José Gurvich
Constructivism has been an artistic movement that our gallery has always been very close to. Over the years we have presents the work of his creator, Joaquín Torres-Garcia in several solo and group exhibitions.
This avant-garde that Torres-García began to gestate in Paris by the end of the decade of the 1920s and the beginning of the 1930s, and culminated in his natal Montevideo, lived a great momentum in 1943, when the Torres-Garcia workshop opened and there a generation of young artists changed the artistic background of Uruguay and all the Cono Sur.
Over the years, we have presented several exhibitions about it, from the one dedicated to the Workshop itself, with works from the 1940s of its members, up to solo shows not only of Torres-García, but also of some of his students such as his son, Augusto Torres, or Alceu Ribeiro, one of his first disciples.
A special case is José Gurvich, whose work we presented for the first and only time in Barcelona in 2000. He joined the workshop shortly after the making of the famous Saint-Bois murals, and over the years he became one of the members of the workshop with more international recognition.
View of JOsé Gurvich’s show in our gallery, 2000.
His beginnings are clearly constructivist, as his fellow students were, but his evolution takes him to a personal path that moves him away of them and gives him his own personality.

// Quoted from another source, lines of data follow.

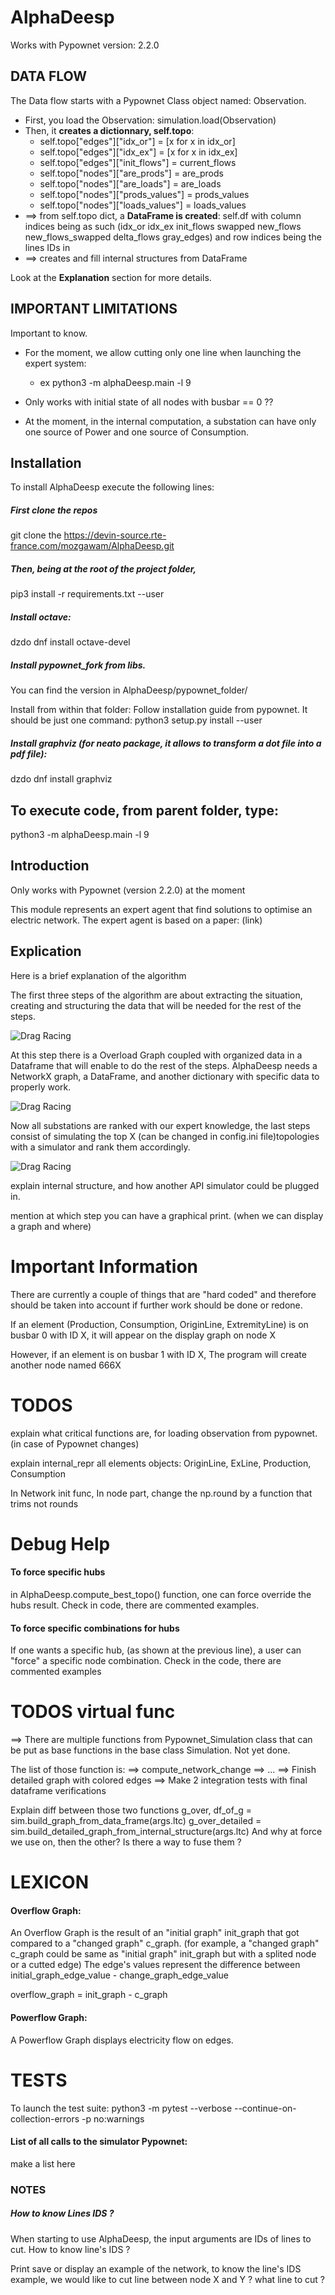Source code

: # AlphaDeesp
Works with Pypownet version: 2.2.0

## DATA FLOW
The Data flow starts with a Pypownet Class object named: Observation.
* First, you load the Observation: simulation.load(Observation)
* Then, it **creates a dictionnary, self.topo**:
    * self.topo["edges"]["idx_or"] = [x for x in idx_or]
    * self.topo["edges"]["idx_ex"] = [x for x in idx_ex]
    * self.topo["edges"]["init_flows"] = current_flows
    * self.topo["nodes"]["are_prods"] = are_prods
    * self.topo["nodes"]["are_loads"] = are_loads
    * self.topo["nodes"]["prods_values"] = prods_values
    * self.topo["nodes"]["loads_values"] = loads_values
* ==> from self.topo dict, a **DataFrame is created**: self.df with column indices being as such (idx_or  idx_ex  init_flows
  swapped  new_flows new_flows_swapped  delta_flows  gray_edges) and row indices being the lines IDs in 
* ==> creates and fill internal structures from DataFrame

Look at the **Explanation** section for more details.
    
## IMPORTANT LIMITATIONS
Important to know.

* For the moment, we allow cutting only one line when launching the expert system: 
    * ex python3 -m alphaDeesp.main -l 9

* Only works with initial state of all nodes with busbar == 0 ??

* At the moment, in the internal computation, a substation can have only one source of Power and one source of Consumption.



## Installation
To install AlphaDeesp execute the following lines: 
##### First clone the repos
git clone the https://devin-source.rte-france.com/mozgawam/AlphaDeesp.git

##### Then, being at the root of the project folder,
pip3 install -r requirements.txt --user

##### Install octave:
dzdo dnf install octave-devel

##### Install pypownet_fork from libs.
You can find the version in AlphaDeesp/pypownet_folder/

Install from within that folder: 
Follow installation guide from pypownet. It should be just one command: 
python3 setup.py install --user

##### Install graphviz (for neato package, it allows to transform a dot file into a pdf file):
dzdo dnf install graphviz


## To execute code, from parent folder, type:
python3 -m alphaDeesp.main -l 9 


## Introduction
Only works with Pypownet (version 2.2.0) at the moment

This module represents an expert agent that find solutions to optimise an electric network. The expert agent is based
on a paper: (link)


## Explication
Here is a brief explanation of the algorithm

The first three steps of the algorithm are about extracting the situation, creating and structuring the data
that will be needed for the rest of the steps.

![Drag Racing](./alphaDeesp/ressources/first_line_algorithm_es_.png)

At this step there is a Overload Graph coupled with organized data in a Dataframe that will enable to do the rest of the steps.
AlphaDeesp needs a NetworkX graph, a DataFrame, and another dictionary with specific data to properly work.

![Drag Racing](./alphaDeesp/ressources/second_line_algorithm_es_.png)

Now all substations are ranked with our expert knowledge, the last steps consist of simulating the top X 
(can be changed in config.ini file)topologies with a simulator and rank them accordingly. 

![Drag Racing](./alphaDeesp/ressources/third_line_algorithm_es_.png)


explain internal structure, and how another API simulator could be plugged in.

mention at which step you can have a graphical print. (when we can display a graph and where)


# Important Information
There are currently a couple of things that are "hard coded" and therefore should be taken into account if
further work should be done or redone.

If an element (Production, Consumption, OriginLine, ExtremityLine) is on busbar 0 with ID X, 
it will appear on the display graph on node X

However, if an element is on busbar 1 with ID X,
The program will create another node named 666X

# TODOS
explain what critical functions are, for loading observation from pypownet. (in case of Pypownet changes)

explain internal_repr
all elements objects: OriginLine, ExLine, Production, Consumption

In Network init func, In node part, change the np.round by a function that trims not rounds


# Debug Help
#### To force specific hubs
in AlphaDeesp.compute_best_topo() function, one can force override the hubs result. Check in code, there are
commented examples.

#### To force specific combinations for hubs
If one wants a specific hub, (as shown at the previous line), a user can "force" a specific node combination.
Check in the code, there are commented examples


# TODOS virtual func
==> There are multiple functions from Pypownet_Simulation class that can be put as base functions in the base class 
Simulation. Not yet done.

The list of those function is:
==> compute_network_change 
==> ...
==> Finish detailed graph with colored edges
==> Make 2 integration tests with final dataframe verifications

Explain diff between those two functions
    g_over, df_of_g = sim.build_graph_from_data_frame(args.ltc)
    g_over_detailed = sim.build_detailed_graph_from_internal_structure(args.ltc)
And why at force we use on, then the other? 
Is there a way to fuse them ?
    

# LEXICON

#### Overflow Graph:
An Overflow Graph is the result of an "initial graph" init_graph that got compared to a "changed graph" c_graph.
(for example, a "changed graph" c_graph could be same as "initial graph" init_graph but with a splited node or a cutted
 edge) The edge's values represent the difference between initial_graph_edge_value - change_graph_edge_value

overflow_graph = init_graph - c_graph

#### Powerflow Graph:
A Powerflow Graph displays electricity flow on edges.

# TESTS
To launch the test suite: python3 -m pytest --verbose --continue-on-collection-errors -p no:warnings


#### List of all calls to the simulator Pypownet:
make a list here




### NOTES

##### How to know Lines IDS ?
When starting to use AlphaDeesp, the input arguments are IDs of lines to cut.
How to know line's IDS ?

Print save or display an example of the network, to know the line's IDS
example, we would like to cut line between node X and Y ? what line to cut ?

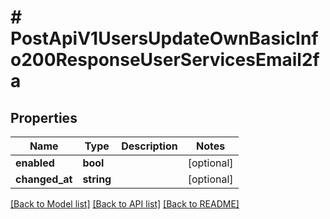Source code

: # # PostApiV1UsersUpdateOwnBasicInfo200ResponseUserServicesEmail2fa

## Properties

Name | Type | Description | Notes
------------ | ------------- | ------------- | -------------
**enabled** | **bool** |  | [optional]
**changed_at** | **string** |  | [optional]

[[Back to Model list]](../../README.md#models) [[Back to API list]](../../README.md#endpoints) [[Back to README]](../../README.md)
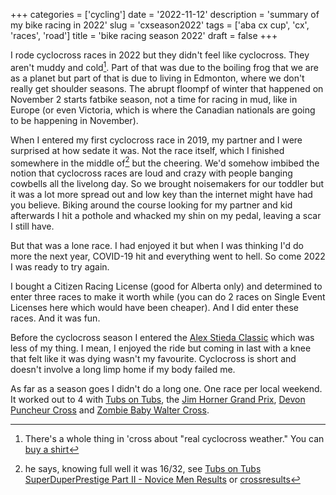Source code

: +++
categories = ['cycling']
date = '2022-11-12'
description = 'summary of my bike racing in 2022'
slug = 'cxseason2022'
tags = ['aba cx cup', 'cx', 'races', 'road']
title = 'bike racing season 2022'
draft = false
+++

I rode cyclocross races in 2022 but they didn't feel like cyclocross. They aren't muddy and cold[^1]. Part of that was due to the boiling frog that we are as a planet but part of that is due to living in Edmonton, where we don't really get shoulder seasons. The abrupt floompf of winter that happened on November 2 starts fatbike season, not a time for racing in mud, like in Europe (or even Victoria, which is where the Canadian nationals are going to be happening in November).

[^1]: There's a whole thing in 'cross about "real cyclocross weather." You can [buy a shirt](https://www.cxhairsdistro.com/shop/cyclocross-weather-shirt-cxhairs-variant)

When I entered my first cyclocross race in 2019, my partner and I were surprised at how sedate it was. Not the race itself, which I finished somewhere in the middle of[^2] but the cheering. We'd somehow imbibed the notion that cyclocross races are loud and crazy with people banging cowbells all the livelong day. So we brought noisemakers for our toddler but it was a lot more spread out and low key than the internet might have had you believe. Biking around the course looking for my partner and kid afterwards I hit a pothole and whacked my shin on my pedal, leaving a scar I still have.

[^2]: he says, knowing full well it was 16/32, see [Tubs on Tubs SuperDuperPrestige Part II - Novice Men Results](http://www.albertabicycle.ab.ca/uploads/files/2019%20Tubs%20on%20Tubs%20Superduperprestige%20Part%20Deux%20-%20Results.pdf) or [crossresults](https://www.crossresults.com/race/11616)

But that was a lone race. I had enjoyed it but when I was thinking I'd do more the next year, COVID-19 hit and everything went to hell. So come 2022 I was ready to try again.

I bought a Citizen Racing License (good for Alberta only) and determined to enter three races to make it worth while (you can do 2 races on Single Event Licenses here which would have been cheaper). And I did enter these races. And it was fun.

Before the cyclocross season I entered the [Alex Stieda Classic](../stiedaclassic2022) which was less of my thing. I mean, I enjoyed the ride but coming in last with a knee that felt like it was dying wasn't my favourite. Cyclocross is short and doesn't involve a long limp home if my body failed me.

As far as a season goes I didn't do a long one. One race per local weekend. It worked out to 4 with [Tubs on Tubs](../tubsontubs2022), the [Jim Horner Grand Prix](../jimhornergrandprix2022), [Devon Puncheur Cross](../puncheurcross2022) and [Zombie Baby Walter Cross](../zombiebabywaltercross2022).


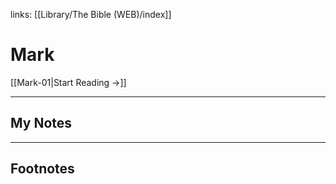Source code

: links: [[Library/The Bible (WEB)/index]]
# Mark

[[Mark-01|Start Reading →]]

---
## My Notes

---
## Footnotes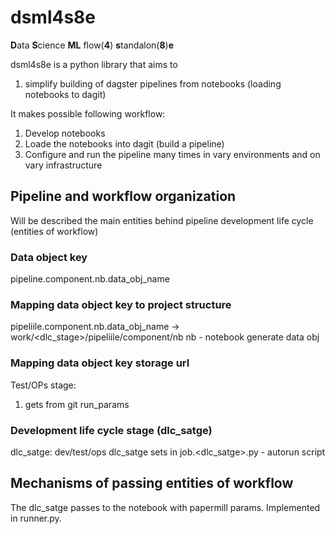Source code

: 
# dsml4s8e
**D**ata **S**cience **ML** flow(**4**) **s**tandalon(**8**)**e**


dsml4s8e is a python library that aims to
 1. simplify building of dagster pipelines from notebooks (loading notebooks to dagit)

It makes possible following workflow:
 1. Develop notebooks
 2. Loade the notebooks into dagit (build a pipeline)
 3. Configure and run the pipeline many times in vary environments and on vary infrastructure 

## Pipeline and workflow organization
Will be described the main entities behind pipeline development life cycle (entities of workflow)

### Data object key 
pipeline.component.nb.data_obj_name

### Mapping data object key to project structure
pipeliile.component.nb.data_obj_name ->
work/<dlc_stage>/pipeliile/component/nb
nb - notebook generate data obj
### Mapping data object key storage url


Test/OPs stage:
  1. gets from git run_params

 ### Development life cycle stage (dlc_satge)
  dlc_satge: dev/test/ops
  dlc_satge sets in job.<dlc_satge>.py - autorun script
  
 ## Mechanisms of passing entities of workflow
  The dlc_satge passes to the notebook with papermill params. Implemented in runner.py.
  
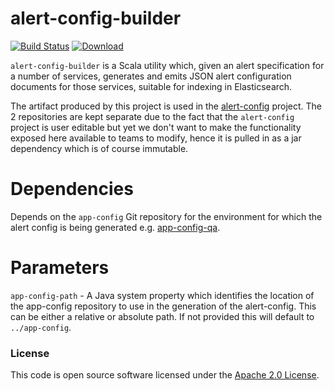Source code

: 
# alert-config-builder

[![Build Status](https://travis-ci.org/hmrc/alert-config-builder.svg?branch=master)](https://travis-ci.org/hmrc/alert-config-builder) [ ![Download](https://api.bintray.com/packages/hmrc/releases/alert-config-builder/images/download.svg) ](https://bintray.com/hmrc/releases/alert-config-builder/_latestVersion)

`alert-config-builder` is a Scala utility which, given an alert specification for a number of services, generates and emits JSON alert configuration documents for those services, suitable for indexing in Elasticsearch.

The artifact produced by this project is used in the [alert-config](https://github.tools.tax.service.gov.uk/hmrc/alert-config) project. The 2 repositories are kept separate due to the fact that the `alert-config` project is user editable but yet we don't want to make the functionality exposed here available to teams to modify, hence it is pulled in as a jar dependency which is of course immutable.

# Dependencies

Depends on the `app-config` Git repository for the environment for which the alert config is being generated e.g. [app-config-qa](https://github.tools.tax.service.gov.uk/HMRC/app-config-qa/).

# Parameters

`app-config-path` - A Java system property which identifies the location of the app-config repository to use in the generation of the alert-config. This can be either a relative or absolute path. If not provided this will default to `../app-config`.

### License

This code is open source software licensed under the [Apache 2.0 License]("http://www.apache.org/licenses/LICENSE-2.0.html").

A relevant detail will be his religion, Judaism, something that he incorporates into his work, especially after his stays in a kibutz in Israel.
Later on, he moves on to new techniques like Torres-García he will always a lot for small drawing, but also he became a renowned muralist and will work in depth with sculpture, in ceramics s swell as in bronze, offering a personal synthesis of Judaism and Constructivism, developing a very personal language that can be appreciated in works such as “Hombrew universal” (Universal man) or “Torre del Edén” (Tower of Eden).
Pese a su prematura muerte en Nueva York, donde estaba proyectando una serie de esculturas de gran formato, consiguió realizar una obra completa y personal en la que los principios del constructivismo fueron la base para desarrollar su propio camino.
Despite his early death in New York, where he was projecting a series of large scale sculptures, he managed to develop a complete and personal body of work where the principles of constructivism were the base to his own path.